The crowd loved it so he shot me again! “She won’t go down easy!” he said with a rowdy pirate accent as he got out his imaginary muzzleloader and shot me again.
Meanwhile, as everyone laughed, I laid silently on the stage feeling as though I really had taken shots to the gut. Not only did his lack of response to my knock seem to violate some basic rules of the game, but my lack of confidence left me without my own response. I completely froze.
When class ended, I fled with overwhelming feelings of embarrassment. The tight feeling in my chest told me this was about more than a reaction to an improv game.
In the days that followed, I heroically fought my inclination to look for reasons to blame The Pirate for not playing by the rules. I challenged myself to find the lesson and not make him the bad guy and to give him the benefit of the doubt. “He got a laugh. That must have felt awesome!”

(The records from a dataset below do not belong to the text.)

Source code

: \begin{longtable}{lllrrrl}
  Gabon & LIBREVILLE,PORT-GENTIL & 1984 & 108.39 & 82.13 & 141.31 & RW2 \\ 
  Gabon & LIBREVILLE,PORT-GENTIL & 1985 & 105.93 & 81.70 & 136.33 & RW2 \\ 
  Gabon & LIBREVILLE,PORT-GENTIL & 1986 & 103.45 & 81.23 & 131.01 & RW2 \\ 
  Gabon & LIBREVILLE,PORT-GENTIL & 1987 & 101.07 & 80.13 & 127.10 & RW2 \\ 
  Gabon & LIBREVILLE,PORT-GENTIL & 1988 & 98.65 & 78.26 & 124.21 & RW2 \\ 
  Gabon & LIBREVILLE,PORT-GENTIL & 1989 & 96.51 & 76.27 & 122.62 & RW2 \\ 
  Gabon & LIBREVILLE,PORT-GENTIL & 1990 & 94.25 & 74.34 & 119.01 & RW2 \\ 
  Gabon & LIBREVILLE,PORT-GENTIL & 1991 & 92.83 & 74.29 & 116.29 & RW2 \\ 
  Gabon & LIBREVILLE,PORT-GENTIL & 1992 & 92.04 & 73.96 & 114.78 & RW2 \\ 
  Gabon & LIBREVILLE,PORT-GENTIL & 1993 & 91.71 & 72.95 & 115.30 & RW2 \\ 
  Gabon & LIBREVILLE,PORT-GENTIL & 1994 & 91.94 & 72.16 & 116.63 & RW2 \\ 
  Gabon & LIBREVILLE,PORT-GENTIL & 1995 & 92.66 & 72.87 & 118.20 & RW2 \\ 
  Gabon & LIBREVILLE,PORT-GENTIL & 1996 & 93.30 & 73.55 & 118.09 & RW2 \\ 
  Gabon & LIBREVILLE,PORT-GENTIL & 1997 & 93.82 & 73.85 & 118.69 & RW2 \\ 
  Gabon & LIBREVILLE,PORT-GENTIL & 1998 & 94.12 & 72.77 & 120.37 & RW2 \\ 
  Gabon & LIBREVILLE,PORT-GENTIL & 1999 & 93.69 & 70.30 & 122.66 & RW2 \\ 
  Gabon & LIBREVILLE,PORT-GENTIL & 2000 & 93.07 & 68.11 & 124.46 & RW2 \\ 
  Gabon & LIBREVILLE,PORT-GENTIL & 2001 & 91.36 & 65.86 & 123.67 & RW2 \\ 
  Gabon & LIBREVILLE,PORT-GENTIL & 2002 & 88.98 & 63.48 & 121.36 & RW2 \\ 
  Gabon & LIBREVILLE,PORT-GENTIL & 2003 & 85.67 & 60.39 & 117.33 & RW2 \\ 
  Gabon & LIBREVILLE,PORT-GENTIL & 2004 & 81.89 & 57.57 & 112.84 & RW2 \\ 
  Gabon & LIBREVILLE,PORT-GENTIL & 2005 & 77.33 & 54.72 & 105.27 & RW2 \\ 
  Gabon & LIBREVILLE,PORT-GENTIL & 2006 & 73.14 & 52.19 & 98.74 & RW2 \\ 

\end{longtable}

I reflected on the times in business and in life where I have experienced a cheap shot or when I have committed the same act. How many times have I been The Pirate in a meeting and shot down an idea before the person had a chance to explain? Has my quick trigger ever left a colleague or a client feeling the way The Pirate’s actions left me?
And was my negative feeling really about getting shot down or was it because I lacked confidence in my skills? I mean, I’m not THAT bad. Did I actually shoot myself first? Was that the real source of my humiliation?
Several days later, with the life lesson in tow, I challenged myself to try again. I went to another drop-in class at a different improv school. And there he was. The Pirate.
At first he didn’t recognize me, and then as he remembered, he looked down sheepishly.
“I’m sorry I shot you,” he said apologetically.
By that time, I realized I too had broken the rules. The best response in a scene is usually the honest response: “What would a person really do or say in that situation?” I could have built upon his reality with my own.
“That’s okay,” I said. “If I were playing the game again, I would say, ‘What a jerk! I can’t believe you shot me before I even had a chance to speak.’”
After a brief pause he laughed, we took the stage together for some new lessons, and this time I was ready for him to shoot me again.